**TASK DETAILS**
In the records that follow, find the line with "- [RxJavaMath](https://github.com/ReactiveX/RxJavaMath) 数学计算"; from there, retype every line exactly through the line with "- RD-RW61X-BGA board", which also belongs to the answer.

**RECORDED INFORMATION**

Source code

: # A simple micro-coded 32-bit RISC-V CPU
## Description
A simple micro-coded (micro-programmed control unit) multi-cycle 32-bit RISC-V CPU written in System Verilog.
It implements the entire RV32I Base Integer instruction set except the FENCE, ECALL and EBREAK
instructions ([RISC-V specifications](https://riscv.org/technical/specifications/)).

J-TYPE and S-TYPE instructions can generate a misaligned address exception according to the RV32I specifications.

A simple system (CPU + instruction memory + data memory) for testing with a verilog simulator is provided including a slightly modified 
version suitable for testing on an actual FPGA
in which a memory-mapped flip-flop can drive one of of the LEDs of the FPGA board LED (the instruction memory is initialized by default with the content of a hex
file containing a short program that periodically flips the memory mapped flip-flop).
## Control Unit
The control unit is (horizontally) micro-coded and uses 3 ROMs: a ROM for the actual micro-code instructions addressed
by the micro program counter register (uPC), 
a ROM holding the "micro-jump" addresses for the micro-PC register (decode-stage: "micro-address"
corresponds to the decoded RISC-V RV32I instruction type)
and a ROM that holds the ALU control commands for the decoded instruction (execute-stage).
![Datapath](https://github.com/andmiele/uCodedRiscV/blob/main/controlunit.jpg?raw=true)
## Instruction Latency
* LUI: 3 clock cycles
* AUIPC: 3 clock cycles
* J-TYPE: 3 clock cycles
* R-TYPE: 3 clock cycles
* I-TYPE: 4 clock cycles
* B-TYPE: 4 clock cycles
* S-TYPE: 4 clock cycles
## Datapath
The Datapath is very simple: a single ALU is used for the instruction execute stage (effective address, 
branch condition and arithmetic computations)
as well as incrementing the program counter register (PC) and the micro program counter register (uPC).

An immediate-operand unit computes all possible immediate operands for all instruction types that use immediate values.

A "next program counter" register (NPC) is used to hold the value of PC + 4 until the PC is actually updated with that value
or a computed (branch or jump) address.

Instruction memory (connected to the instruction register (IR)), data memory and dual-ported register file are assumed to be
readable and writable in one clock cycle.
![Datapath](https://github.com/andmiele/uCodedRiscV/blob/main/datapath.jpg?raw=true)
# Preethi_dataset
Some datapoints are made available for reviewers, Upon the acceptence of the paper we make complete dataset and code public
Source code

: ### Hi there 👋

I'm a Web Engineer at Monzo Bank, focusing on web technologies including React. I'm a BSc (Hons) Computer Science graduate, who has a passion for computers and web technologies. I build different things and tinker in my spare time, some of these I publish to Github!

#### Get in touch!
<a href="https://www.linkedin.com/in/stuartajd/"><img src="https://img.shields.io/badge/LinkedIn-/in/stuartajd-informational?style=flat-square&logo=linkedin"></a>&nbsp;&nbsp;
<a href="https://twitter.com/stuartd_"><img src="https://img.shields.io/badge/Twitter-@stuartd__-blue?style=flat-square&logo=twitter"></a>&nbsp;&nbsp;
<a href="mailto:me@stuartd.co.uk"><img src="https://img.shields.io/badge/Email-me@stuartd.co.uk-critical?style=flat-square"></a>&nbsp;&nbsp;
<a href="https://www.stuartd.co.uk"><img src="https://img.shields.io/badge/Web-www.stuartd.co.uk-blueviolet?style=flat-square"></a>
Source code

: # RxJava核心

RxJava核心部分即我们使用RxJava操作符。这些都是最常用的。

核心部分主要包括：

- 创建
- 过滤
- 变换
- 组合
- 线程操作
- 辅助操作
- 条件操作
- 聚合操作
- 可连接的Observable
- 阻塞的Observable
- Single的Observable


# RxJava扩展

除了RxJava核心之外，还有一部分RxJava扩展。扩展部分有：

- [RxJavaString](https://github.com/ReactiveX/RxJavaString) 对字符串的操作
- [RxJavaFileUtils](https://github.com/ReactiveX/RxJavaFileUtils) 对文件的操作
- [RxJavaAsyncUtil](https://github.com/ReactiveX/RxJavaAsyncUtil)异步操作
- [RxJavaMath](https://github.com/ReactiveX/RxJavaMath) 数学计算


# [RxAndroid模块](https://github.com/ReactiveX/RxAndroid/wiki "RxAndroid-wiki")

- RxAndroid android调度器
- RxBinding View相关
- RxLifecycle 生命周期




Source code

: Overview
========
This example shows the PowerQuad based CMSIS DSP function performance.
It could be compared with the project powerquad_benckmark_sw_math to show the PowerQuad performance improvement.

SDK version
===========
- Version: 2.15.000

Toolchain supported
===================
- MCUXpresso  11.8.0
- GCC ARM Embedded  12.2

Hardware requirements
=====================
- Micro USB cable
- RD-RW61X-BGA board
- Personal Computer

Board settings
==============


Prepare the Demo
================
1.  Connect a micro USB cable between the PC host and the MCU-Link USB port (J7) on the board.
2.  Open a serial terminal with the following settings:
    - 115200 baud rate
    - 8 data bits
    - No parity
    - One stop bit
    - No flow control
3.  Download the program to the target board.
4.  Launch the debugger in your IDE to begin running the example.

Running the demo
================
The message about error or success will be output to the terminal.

**RESULT FOR THIS EXERCISE**
- [RxJavaMath](https://github.com/ReactiveX/RxJavaMath) 数学计算


# [RxAndroid模块](https://github.com/ReactiveX/RxAndroid/wiki "RxAndroid-wiki")

- RxAndroid android调度器
- RxBinding View相关
- RxLifecycle 生命周期




Source code

: Overview
========
This example shows the PowerQuad based CMSIS DSP function performance.
It could be compared with the project powerquad_benckmark_sw_math to show the PowerQuad performance improvement.

SDK version
===========
- Version: 2.15.000

Toolchain supported
===================
- MCUXpresso  11.8.0
- GCC ARM Embedded  12.2

Hardware requirements
=====================
- Micro USB cable
- RD-RW61X-BGA board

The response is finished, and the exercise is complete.